The most well-known coin to implement CryptoNight is Monero (XMR), though the algorithm was initially created for use with Bytecoin (BCN).
Similar to the Ethash algorithm, the main goal of CryptoNight is ASIC resistance, though it also aims to bolster relevance on CPUs by being more inefficient to run on GPUs.
The algorithm’s performance is extremely sensitive to memory latency, because it includes a loop where memory write operations and subsequent read operations occur repeatedly. The result of the memory-intensive work then determines which hash function to use in a later step, to produce the potential block solution output.
Another design choice in the algorithm was to make the working data the same size as shared cache memory per-core in a modern CPU. Such memory is ultra low latency when compared to normal system DRAM, or a GPU’s VRAM, so sees a significant efficiency advantage running CryptoNight compared to on a GPU.

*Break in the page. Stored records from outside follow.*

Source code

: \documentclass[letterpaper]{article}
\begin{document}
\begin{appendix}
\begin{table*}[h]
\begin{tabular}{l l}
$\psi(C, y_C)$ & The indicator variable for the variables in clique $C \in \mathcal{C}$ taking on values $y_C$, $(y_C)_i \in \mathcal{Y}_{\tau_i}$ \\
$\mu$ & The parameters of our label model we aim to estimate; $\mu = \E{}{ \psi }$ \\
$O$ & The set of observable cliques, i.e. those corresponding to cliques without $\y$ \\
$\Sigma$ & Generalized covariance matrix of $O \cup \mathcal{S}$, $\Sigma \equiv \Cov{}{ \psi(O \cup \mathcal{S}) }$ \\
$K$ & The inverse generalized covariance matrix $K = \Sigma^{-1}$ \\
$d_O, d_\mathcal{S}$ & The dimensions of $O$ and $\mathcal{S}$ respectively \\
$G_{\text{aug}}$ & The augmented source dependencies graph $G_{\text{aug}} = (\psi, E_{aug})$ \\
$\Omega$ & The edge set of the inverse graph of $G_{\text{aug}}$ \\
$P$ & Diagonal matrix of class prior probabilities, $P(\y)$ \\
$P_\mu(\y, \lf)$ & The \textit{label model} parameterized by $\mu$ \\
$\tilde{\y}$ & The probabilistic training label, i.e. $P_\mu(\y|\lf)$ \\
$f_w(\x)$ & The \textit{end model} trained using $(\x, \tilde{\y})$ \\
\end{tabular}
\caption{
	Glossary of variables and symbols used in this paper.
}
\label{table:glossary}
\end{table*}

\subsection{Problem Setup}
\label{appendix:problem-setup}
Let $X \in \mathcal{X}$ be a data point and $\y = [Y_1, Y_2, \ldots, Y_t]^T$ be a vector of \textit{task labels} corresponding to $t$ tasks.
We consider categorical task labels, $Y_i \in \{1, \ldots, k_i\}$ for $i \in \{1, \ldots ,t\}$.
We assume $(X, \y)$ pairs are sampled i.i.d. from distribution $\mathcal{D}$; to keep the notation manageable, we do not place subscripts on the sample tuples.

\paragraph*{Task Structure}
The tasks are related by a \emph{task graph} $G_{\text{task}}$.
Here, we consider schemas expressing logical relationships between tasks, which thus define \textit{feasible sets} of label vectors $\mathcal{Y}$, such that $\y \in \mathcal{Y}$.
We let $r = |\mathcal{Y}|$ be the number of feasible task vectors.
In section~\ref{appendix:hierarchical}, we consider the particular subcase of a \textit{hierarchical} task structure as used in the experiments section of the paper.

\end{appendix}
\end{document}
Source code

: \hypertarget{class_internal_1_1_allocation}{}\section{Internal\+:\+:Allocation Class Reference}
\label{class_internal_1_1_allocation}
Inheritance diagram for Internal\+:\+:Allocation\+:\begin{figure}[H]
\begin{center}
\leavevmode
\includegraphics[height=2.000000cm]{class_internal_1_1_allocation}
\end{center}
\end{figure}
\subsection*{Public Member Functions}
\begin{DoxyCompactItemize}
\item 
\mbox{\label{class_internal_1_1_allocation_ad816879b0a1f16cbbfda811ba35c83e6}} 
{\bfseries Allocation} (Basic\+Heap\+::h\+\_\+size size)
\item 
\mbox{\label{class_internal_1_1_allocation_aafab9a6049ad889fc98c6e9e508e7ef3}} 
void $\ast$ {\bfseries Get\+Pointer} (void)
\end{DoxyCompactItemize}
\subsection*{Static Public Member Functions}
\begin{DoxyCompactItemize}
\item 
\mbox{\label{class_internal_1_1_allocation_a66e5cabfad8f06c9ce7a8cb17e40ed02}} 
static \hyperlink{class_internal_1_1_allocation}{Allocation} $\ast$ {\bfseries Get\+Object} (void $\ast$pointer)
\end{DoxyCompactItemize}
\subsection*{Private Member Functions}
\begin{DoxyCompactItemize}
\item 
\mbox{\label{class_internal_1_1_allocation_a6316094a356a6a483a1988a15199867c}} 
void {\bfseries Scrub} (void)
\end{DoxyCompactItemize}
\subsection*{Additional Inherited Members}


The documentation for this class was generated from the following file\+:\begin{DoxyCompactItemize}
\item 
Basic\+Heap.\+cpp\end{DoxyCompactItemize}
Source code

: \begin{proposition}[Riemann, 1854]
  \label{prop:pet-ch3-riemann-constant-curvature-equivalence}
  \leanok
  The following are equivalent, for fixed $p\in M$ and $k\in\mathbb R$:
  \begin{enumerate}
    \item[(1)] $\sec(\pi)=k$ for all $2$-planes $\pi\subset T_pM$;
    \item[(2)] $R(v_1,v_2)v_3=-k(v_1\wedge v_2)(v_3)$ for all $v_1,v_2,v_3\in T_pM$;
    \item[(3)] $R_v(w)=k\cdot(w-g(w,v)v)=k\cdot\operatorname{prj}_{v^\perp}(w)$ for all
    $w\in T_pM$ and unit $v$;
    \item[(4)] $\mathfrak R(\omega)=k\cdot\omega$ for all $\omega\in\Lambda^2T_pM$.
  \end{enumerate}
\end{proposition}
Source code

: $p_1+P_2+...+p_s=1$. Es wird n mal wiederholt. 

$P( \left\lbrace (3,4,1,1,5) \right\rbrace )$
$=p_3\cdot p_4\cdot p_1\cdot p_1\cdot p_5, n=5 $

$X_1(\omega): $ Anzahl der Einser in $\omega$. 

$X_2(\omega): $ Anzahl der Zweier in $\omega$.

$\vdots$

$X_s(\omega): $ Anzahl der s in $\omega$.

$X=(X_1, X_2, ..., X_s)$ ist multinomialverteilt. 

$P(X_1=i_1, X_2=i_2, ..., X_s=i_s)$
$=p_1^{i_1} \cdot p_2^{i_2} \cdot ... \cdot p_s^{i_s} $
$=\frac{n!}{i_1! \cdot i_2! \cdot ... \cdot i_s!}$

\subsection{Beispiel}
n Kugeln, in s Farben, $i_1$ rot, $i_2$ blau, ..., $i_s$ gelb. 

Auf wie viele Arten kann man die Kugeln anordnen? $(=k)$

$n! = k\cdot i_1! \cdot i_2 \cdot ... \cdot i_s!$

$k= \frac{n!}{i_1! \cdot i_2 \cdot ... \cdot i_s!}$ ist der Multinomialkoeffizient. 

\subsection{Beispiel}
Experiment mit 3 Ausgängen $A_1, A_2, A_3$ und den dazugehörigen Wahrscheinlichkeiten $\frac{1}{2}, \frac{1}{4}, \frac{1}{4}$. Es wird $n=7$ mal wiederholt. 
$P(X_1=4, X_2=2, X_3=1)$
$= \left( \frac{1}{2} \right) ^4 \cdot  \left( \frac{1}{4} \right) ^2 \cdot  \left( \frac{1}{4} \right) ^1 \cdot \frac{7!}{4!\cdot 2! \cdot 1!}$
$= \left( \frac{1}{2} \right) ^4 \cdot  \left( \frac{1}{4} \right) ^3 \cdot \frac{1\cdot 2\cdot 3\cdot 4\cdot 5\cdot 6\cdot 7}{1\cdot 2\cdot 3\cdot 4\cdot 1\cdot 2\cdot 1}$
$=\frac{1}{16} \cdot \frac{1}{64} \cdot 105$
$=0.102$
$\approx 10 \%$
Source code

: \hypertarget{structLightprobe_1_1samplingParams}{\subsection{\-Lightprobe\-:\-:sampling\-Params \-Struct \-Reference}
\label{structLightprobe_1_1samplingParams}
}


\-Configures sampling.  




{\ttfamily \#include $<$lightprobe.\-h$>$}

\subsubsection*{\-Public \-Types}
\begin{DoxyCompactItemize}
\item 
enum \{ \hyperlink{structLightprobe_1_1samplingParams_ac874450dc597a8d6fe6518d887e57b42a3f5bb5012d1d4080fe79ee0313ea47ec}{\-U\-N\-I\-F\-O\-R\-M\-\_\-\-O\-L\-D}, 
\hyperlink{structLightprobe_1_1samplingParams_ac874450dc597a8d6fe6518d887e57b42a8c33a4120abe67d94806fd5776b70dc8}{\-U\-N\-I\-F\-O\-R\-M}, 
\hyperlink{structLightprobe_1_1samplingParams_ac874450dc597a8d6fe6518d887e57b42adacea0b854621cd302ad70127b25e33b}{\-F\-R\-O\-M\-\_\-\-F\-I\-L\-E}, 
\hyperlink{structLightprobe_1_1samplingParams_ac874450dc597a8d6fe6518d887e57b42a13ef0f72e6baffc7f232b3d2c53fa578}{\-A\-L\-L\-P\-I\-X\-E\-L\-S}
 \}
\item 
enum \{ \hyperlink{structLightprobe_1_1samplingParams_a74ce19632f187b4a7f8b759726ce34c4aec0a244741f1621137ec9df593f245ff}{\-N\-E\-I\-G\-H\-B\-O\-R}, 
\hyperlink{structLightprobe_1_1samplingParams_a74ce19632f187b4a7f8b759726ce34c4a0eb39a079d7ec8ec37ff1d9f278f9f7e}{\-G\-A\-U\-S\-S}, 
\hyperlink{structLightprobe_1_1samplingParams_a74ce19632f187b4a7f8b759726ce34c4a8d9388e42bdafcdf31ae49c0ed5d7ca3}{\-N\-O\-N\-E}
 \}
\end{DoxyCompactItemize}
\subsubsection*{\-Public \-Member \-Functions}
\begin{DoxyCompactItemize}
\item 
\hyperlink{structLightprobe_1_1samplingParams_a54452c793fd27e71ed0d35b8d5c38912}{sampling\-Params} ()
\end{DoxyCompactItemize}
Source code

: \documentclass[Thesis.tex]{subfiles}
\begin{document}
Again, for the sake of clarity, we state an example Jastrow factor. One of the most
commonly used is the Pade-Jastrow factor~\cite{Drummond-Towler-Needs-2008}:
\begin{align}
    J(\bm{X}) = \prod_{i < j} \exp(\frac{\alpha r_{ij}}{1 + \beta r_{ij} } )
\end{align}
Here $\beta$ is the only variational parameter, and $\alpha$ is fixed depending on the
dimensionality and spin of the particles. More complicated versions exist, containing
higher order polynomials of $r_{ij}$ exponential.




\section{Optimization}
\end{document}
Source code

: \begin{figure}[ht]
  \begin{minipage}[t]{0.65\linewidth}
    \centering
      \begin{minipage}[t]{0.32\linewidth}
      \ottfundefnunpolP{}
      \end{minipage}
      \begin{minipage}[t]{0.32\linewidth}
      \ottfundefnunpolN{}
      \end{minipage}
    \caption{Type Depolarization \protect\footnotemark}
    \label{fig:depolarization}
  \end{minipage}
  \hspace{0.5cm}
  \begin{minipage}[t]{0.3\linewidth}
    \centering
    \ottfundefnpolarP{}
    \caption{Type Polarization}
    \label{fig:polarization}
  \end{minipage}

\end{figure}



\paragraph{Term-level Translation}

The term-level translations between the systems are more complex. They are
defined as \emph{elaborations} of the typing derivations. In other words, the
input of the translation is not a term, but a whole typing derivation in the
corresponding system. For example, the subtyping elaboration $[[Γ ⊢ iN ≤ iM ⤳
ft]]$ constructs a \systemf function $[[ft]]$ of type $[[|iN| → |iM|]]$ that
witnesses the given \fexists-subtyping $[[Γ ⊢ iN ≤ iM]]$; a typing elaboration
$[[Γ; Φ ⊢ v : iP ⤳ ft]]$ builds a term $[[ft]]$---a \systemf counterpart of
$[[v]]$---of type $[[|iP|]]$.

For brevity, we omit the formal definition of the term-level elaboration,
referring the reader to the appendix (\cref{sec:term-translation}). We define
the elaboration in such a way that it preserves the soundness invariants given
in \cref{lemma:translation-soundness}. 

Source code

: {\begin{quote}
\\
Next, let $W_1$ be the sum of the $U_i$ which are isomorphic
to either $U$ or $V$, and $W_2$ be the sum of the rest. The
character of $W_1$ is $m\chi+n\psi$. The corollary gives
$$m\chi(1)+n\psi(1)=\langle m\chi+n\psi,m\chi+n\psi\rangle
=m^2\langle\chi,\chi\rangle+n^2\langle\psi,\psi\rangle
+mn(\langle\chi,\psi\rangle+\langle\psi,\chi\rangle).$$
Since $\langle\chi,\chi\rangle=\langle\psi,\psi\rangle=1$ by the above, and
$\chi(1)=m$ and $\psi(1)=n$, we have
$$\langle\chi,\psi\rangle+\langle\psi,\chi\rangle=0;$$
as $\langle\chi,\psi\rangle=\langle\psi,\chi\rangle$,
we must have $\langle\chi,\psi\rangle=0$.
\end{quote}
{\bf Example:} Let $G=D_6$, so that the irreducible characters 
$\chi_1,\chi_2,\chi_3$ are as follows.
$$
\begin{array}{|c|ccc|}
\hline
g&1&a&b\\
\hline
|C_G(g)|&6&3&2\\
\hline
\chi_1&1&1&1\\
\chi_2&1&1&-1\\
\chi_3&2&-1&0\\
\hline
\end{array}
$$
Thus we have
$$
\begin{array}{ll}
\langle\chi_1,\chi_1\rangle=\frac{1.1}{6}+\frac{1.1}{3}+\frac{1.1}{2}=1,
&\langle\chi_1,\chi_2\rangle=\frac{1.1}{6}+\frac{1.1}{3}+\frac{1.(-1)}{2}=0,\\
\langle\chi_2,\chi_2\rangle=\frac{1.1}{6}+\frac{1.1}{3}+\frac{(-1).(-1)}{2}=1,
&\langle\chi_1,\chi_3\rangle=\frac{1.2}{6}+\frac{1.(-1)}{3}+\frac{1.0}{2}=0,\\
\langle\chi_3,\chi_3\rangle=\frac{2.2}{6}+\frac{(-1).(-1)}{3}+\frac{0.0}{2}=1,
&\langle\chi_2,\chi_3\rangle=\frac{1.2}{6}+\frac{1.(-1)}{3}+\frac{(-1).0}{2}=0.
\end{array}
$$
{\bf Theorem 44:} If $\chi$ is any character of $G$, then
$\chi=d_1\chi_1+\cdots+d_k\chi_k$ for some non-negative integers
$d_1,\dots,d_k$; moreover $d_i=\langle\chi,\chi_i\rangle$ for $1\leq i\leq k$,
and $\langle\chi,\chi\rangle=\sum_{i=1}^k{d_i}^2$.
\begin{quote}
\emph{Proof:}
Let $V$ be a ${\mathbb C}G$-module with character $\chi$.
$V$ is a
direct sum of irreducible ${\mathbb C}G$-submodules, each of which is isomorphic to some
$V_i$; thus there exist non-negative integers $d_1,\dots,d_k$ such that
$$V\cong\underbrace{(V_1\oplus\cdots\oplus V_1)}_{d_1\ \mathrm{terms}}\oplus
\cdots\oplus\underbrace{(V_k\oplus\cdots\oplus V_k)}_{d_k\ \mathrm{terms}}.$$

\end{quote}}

In the case of the Monero project, the developers have also committed to implementing replacement variants of the CryptoNight algorithm with new versions of the blockchain protocol, changing things slightly so as to scupper the efforts of ASIC designers, as ASICs cannot be reprogrammed after manufacture.
It is rare to see PCs built with multiple CPUs for mining Monero, due to the specialised, high-cost nature of such builds. More commonly, dedicated Monero mining PCs are GPU-based, akin to Ethereum mining PCs, and these also benefit from similar memory clock frequency increases.